In 2020, Bamne was cast as Pakhi Shah in the StarPlus drama series Anupamaa. The character, the daughter of the show’s titular protagonist, was portrayed as emotionally complex and often conflicted. The series became one of the highest-rated television shows in India and Bamne’s performance brought her widespread recognition. She was part of the show for three years.

In 2023, Bamne exited Anupamaa. The departure coincided with a narrative shift in which her character was to be portrayed as a mother. Bamne stated that she felt she was too young to take on such a role and chose to leave the show amicably. She later described the role as a turning point in her career.

In 2023, she appeared in the Amazon miniTV web series Constable Girpade. In 2024, Bamne entered the reality television show Bigg Boss 18, hosted by Salman Khan. She was the second contestant to be evicted from the season, following a vote by fellow housemates rather than a public vote.
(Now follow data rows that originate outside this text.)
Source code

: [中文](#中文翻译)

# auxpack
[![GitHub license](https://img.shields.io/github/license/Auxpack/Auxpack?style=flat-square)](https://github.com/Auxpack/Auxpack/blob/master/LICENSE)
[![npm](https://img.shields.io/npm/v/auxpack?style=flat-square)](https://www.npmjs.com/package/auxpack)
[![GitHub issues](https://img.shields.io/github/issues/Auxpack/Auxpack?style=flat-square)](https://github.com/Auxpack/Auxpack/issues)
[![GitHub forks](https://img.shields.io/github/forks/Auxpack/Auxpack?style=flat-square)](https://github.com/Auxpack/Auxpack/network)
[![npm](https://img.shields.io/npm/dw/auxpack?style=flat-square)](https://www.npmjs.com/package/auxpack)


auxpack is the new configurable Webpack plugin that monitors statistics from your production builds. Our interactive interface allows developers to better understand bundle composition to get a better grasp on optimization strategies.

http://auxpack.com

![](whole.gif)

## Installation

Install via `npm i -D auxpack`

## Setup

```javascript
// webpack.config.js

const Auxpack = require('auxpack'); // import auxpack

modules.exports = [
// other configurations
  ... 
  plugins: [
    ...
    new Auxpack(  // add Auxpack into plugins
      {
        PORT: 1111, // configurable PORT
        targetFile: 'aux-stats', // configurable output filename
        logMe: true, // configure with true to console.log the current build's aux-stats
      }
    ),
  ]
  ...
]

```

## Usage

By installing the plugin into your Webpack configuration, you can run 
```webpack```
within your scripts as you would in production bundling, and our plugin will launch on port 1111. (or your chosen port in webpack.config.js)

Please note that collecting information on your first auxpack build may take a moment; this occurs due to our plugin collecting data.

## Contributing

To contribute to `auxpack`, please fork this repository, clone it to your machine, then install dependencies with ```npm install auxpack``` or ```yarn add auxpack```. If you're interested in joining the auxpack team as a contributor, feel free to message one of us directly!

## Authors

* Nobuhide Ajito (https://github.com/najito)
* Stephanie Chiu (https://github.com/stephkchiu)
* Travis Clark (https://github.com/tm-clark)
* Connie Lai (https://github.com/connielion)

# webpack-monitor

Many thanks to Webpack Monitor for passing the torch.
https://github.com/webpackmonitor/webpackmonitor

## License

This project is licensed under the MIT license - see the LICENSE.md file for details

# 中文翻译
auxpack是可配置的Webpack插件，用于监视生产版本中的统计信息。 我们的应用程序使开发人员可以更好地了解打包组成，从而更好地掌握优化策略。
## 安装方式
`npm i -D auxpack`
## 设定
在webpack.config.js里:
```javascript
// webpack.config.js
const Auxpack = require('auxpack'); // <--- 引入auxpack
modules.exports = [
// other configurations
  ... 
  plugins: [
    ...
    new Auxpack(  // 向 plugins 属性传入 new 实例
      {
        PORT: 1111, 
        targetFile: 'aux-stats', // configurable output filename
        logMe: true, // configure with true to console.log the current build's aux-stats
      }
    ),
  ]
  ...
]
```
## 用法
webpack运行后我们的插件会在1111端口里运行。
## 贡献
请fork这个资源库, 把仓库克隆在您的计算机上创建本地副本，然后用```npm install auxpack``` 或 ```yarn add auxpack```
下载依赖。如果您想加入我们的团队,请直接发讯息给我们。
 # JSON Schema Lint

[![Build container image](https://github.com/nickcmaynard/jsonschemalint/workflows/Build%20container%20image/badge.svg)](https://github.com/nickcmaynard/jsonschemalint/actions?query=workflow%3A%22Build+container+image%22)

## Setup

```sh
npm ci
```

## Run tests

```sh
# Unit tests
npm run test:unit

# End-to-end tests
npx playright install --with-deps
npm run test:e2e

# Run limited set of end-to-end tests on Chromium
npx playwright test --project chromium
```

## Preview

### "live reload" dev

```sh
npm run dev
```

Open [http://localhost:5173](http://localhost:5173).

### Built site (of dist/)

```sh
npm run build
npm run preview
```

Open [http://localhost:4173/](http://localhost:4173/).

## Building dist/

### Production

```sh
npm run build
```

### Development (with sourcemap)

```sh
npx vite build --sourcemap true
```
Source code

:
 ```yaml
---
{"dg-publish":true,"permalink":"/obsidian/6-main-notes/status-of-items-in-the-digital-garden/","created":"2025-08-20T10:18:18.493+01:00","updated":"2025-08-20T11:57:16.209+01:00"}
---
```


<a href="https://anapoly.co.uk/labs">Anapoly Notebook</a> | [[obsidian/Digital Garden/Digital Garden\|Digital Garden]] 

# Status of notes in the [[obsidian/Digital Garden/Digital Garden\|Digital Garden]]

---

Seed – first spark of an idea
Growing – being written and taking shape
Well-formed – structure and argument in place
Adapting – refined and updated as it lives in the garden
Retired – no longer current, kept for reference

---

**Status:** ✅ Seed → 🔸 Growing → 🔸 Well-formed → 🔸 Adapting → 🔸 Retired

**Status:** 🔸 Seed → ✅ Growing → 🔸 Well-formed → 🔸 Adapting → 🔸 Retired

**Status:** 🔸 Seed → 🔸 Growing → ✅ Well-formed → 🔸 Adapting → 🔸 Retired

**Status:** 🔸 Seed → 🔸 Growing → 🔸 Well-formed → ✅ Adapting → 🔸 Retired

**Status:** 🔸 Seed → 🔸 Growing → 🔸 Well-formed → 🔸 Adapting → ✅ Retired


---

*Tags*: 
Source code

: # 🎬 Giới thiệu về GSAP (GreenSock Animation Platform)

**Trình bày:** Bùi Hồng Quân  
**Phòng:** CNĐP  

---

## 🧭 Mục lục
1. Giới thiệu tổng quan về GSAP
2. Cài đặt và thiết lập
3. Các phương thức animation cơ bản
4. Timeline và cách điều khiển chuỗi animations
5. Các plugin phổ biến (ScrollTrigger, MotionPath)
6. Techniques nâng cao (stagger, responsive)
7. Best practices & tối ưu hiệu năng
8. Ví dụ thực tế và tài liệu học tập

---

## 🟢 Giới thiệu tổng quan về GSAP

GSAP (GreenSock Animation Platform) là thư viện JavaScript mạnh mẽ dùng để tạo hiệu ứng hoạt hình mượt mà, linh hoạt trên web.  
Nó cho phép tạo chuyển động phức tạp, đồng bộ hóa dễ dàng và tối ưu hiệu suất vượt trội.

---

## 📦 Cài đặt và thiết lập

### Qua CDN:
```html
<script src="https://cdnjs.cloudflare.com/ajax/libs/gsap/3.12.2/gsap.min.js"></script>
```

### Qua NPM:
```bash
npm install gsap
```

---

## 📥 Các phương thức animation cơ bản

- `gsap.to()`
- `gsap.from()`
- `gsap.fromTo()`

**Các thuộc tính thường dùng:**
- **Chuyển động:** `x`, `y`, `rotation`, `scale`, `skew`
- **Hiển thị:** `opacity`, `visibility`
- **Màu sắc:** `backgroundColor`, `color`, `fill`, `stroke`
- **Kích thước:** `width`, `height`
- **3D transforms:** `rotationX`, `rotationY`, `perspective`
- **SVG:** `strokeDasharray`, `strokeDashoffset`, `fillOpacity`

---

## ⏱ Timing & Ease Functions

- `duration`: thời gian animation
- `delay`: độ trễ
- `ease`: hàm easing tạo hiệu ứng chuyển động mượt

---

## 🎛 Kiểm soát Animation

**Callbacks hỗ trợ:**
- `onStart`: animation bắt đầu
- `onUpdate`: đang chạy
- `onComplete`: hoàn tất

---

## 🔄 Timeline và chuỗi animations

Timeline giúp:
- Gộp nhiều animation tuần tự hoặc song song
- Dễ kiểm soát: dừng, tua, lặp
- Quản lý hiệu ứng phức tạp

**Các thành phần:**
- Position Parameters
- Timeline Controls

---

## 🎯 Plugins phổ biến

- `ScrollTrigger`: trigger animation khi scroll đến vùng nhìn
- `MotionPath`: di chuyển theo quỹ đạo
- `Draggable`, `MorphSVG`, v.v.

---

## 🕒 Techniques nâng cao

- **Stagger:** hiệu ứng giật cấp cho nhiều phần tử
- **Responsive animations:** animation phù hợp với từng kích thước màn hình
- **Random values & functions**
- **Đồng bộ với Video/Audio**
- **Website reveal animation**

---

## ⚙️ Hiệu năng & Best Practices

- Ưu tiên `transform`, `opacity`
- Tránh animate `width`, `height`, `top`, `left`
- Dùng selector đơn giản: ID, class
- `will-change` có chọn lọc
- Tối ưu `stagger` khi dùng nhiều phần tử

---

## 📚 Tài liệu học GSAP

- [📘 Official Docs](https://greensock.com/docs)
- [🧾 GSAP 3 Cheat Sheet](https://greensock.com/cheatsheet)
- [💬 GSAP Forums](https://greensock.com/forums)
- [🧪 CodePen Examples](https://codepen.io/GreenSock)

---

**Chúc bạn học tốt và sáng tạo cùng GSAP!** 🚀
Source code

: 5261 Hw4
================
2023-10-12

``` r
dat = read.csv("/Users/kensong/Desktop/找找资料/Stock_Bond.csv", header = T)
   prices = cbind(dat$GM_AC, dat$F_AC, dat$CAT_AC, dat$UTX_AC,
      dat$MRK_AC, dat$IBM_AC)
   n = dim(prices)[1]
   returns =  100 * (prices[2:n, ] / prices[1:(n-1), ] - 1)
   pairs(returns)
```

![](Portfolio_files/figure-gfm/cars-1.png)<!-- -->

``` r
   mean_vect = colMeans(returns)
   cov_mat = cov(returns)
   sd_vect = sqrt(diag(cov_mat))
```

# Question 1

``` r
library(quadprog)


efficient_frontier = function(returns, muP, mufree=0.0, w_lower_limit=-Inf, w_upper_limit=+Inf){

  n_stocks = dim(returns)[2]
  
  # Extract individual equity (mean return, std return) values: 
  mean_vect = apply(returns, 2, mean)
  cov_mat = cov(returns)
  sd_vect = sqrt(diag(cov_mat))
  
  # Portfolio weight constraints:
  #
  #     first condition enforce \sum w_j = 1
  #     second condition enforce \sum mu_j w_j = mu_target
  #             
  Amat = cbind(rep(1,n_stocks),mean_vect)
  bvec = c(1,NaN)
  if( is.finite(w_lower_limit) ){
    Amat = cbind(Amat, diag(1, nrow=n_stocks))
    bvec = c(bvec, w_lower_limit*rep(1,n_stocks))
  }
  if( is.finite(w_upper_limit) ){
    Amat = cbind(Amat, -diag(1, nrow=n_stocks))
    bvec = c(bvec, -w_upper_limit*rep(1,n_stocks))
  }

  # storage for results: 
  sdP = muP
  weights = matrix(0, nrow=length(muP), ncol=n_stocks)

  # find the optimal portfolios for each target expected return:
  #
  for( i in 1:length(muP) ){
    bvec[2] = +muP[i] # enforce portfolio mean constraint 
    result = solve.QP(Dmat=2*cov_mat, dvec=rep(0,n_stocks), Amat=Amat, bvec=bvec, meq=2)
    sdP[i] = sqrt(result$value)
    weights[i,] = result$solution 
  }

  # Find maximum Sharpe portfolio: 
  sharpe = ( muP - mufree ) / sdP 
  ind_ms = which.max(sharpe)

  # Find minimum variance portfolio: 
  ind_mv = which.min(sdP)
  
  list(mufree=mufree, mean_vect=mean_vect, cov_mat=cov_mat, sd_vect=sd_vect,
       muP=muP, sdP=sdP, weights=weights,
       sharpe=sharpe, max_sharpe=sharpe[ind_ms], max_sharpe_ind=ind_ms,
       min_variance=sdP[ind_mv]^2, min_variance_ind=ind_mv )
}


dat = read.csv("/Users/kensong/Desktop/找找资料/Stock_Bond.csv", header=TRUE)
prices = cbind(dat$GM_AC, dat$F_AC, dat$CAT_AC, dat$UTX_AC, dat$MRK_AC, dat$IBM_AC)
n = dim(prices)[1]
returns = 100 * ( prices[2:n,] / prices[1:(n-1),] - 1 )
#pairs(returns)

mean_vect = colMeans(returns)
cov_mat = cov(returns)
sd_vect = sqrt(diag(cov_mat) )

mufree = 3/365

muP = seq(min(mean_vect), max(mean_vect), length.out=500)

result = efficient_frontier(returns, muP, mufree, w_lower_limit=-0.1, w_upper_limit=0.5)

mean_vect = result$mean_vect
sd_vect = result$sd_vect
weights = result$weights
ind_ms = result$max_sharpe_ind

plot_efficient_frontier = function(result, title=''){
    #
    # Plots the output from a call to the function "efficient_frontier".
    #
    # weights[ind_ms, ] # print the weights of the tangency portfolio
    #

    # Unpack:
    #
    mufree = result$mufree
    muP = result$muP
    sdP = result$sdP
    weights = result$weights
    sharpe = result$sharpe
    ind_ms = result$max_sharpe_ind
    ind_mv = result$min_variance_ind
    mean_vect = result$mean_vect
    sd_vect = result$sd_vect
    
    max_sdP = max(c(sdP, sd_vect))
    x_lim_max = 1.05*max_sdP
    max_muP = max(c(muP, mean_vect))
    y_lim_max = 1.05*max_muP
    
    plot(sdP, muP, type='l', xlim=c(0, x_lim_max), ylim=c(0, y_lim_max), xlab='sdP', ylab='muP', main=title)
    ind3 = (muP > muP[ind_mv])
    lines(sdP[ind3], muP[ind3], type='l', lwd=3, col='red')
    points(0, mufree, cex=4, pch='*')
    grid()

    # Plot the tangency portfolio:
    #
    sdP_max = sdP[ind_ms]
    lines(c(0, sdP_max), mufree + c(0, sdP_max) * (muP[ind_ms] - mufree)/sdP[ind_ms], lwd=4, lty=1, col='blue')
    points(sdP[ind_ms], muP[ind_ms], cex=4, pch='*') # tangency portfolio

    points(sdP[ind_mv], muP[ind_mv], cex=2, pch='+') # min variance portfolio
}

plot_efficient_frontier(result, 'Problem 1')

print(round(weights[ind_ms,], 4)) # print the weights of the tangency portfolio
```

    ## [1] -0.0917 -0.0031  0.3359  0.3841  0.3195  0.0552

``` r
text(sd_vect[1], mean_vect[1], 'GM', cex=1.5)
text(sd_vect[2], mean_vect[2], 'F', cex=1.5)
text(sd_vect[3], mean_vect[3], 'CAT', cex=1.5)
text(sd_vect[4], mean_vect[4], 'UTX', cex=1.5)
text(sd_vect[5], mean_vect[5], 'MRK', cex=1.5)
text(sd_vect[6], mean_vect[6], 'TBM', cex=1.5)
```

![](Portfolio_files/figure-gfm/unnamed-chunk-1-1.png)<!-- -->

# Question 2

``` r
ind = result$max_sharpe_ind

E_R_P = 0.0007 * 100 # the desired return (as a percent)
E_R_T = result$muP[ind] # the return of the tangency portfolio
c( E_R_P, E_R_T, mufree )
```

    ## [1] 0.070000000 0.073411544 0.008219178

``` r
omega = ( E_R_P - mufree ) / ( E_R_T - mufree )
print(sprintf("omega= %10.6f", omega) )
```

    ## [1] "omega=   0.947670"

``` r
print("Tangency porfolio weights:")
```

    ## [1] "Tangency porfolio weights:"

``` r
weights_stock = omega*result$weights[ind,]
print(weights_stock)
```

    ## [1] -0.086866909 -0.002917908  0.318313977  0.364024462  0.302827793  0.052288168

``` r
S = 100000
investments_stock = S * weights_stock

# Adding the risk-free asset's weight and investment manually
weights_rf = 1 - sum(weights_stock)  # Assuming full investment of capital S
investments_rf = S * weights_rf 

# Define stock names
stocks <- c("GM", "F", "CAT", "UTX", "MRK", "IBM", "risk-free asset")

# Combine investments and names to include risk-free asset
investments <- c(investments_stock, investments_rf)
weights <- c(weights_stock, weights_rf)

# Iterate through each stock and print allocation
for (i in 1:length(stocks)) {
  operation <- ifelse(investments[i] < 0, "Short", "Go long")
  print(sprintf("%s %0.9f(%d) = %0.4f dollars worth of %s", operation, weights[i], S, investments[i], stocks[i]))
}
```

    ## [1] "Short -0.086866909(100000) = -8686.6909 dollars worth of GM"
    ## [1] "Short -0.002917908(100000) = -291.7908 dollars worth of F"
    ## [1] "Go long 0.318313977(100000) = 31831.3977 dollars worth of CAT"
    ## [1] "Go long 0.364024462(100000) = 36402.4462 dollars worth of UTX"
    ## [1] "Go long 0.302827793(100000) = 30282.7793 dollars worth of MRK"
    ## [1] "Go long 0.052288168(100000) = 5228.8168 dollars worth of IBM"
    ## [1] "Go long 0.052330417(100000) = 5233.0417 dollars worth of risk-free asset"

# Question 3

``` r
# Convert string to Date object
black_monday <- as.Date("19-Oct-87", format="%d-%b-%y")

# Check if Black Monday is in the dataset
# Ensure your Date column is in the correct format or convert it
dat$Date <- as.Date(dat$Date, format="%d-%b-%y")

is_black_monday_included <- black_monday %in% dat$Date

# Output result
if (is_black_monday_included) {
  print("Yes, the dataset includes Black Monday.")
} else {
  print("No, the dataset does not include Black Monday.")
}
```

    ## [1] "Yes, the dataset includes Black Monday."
Since February 2026, Bamne appear as Shanaya Mehta in the Indian drama television series Pushpa Impossible.

== Filmography ==
In Anupamaa, Bamne portrayed Pakhi Shah, a character that earned her national recognition and established her as a prominent television actress.

Key
| † | Denotes films that have not yet been released |

=== Films ===

| Year | Title | Role | Language | Notes | Ref. |
| 2014 | Yoddha | Unknown | Bengali | Child/minor role |  |
| 2016 | Daayra | Unknown | Hindi | Short film |  |
| 2017 | Haseena Parkar | Umaira | Bollywood debut; daughter of Shraddha Kapoor's character |  |
| 2018 | Helicopter Eela | Deepti | Alongside Kajol |  |
| 2020 | Footfairy | Richa | Released on &pictures; streaming on Netflix |  |

=== Television ===

| Year | Title | Role | Notes | Ref. |
| 2012-2013 | Haunted Nights | Unknown | Episodic |  |
| 2013-2020 | Crime Patrol | Various | Multiple episodes; Sony Entertainment Television |  |
| 2014 | Gustakh Dil | Unknown | Guest Role |  |
| 2016 | Gumrah | Unknown | Ekta Kapoor production |  |
| 2017 | Bakula Bua Ka Bhoot | Dhabbu Mohit Raja | &TV |  |
| 2018 | Ek Thi Heroine | Unknown | Episodic |  |
| Super Sisters – Chalega Pyar Ka Jaadu | Siddhi Sharma | Sony SAB |  |
| Savdhaan India | Various | Episodic appearances |  |
| 2020-2023 | Anupamaa | Pakhi Shah | Star Plus; main role; (later Pakhi replaced by Chandni Bhagwanani as Pakhi Shah Mehta) after time leap |  |
| 2023 | Constable Girpade | Meenu Kelkar | Amazon miniTV; cop-comedy web series; premiered 6 October 2023 |  |
| 2024 | Bigg Boss 18 | Herself | Contestant; Colors TV; mid-week eviction |  |
| 2026–present | Pushpa Impossible | Shanaya Mehta Patel | Sony SAB; entered February 2026 |  |

== Awards and nominations ==

=== Star Parivaar Awards ===

| Year | Category | Role | Show | Result | Ref. |
|---|---|---|---|---|---|
| 2023 | Favourite Behen | Pakhi Shah | Anupamaa | Won |  |

== Personal life ==
Bamne is unmarried and has not publicly disclosed details about romantic relationships. She has spoken in interviews about her close relationship with her family. Apart from acting, she has expressed interest in exploring diverse roles across television, film, and digital platforms.

== Public image ==
Bamne is widely recognized for portraying strong, outspoken, and emotionally driven characters. Due to the popularity of her role in Anupamaa, she has often been closely associated with her on-screen persona. In interviews, she has emphasized that her real-life personality differs significantly from the characters she portrays.

== Controversies ==
Bamne has largely remained free of major controversies. In 2022, she publicly responded to online trolling after a social media user made derogatory remarks toward her family, clarifying that her real personality should not be confused with her television character.

In 2023, following public statements by a former co-actor describing the working environment of Anupamaa as negative, Bamne defended the show’s production team and stated that she did not share those views.